## [Your objective]
Please filter the entries for the word "includegraphics" and copy every line that has it.

__________

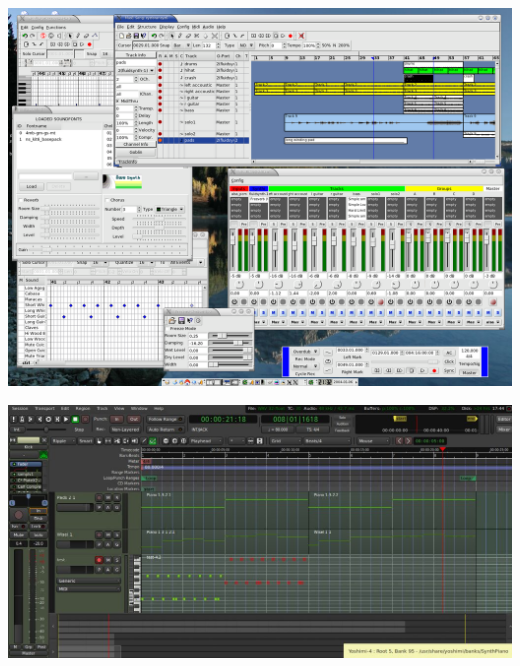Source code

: \documentclass{beamer}
\begin{document}
\begin{frame}
  \begin{center}
    \includegraphics[scale=0.2]{images/muse_desktop.png}
  \end{center}
\end{frame}

\begin{frame}
  \begin{center}
    \includegraphics[scale=0.33]{images/Screenshot-from-2017-08-01-17-44-03-1024x515.jpg}
  \end{center}
\end{frame}
\end{document}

__________

## [Solution to this problem]
    \includegraphics[scale=0.2]{images/muse_desktop.png}
    \includegraphics[scale=0.33]{images/Screenshot-from-2017-08-01-17-44-03-1024x515.jpg}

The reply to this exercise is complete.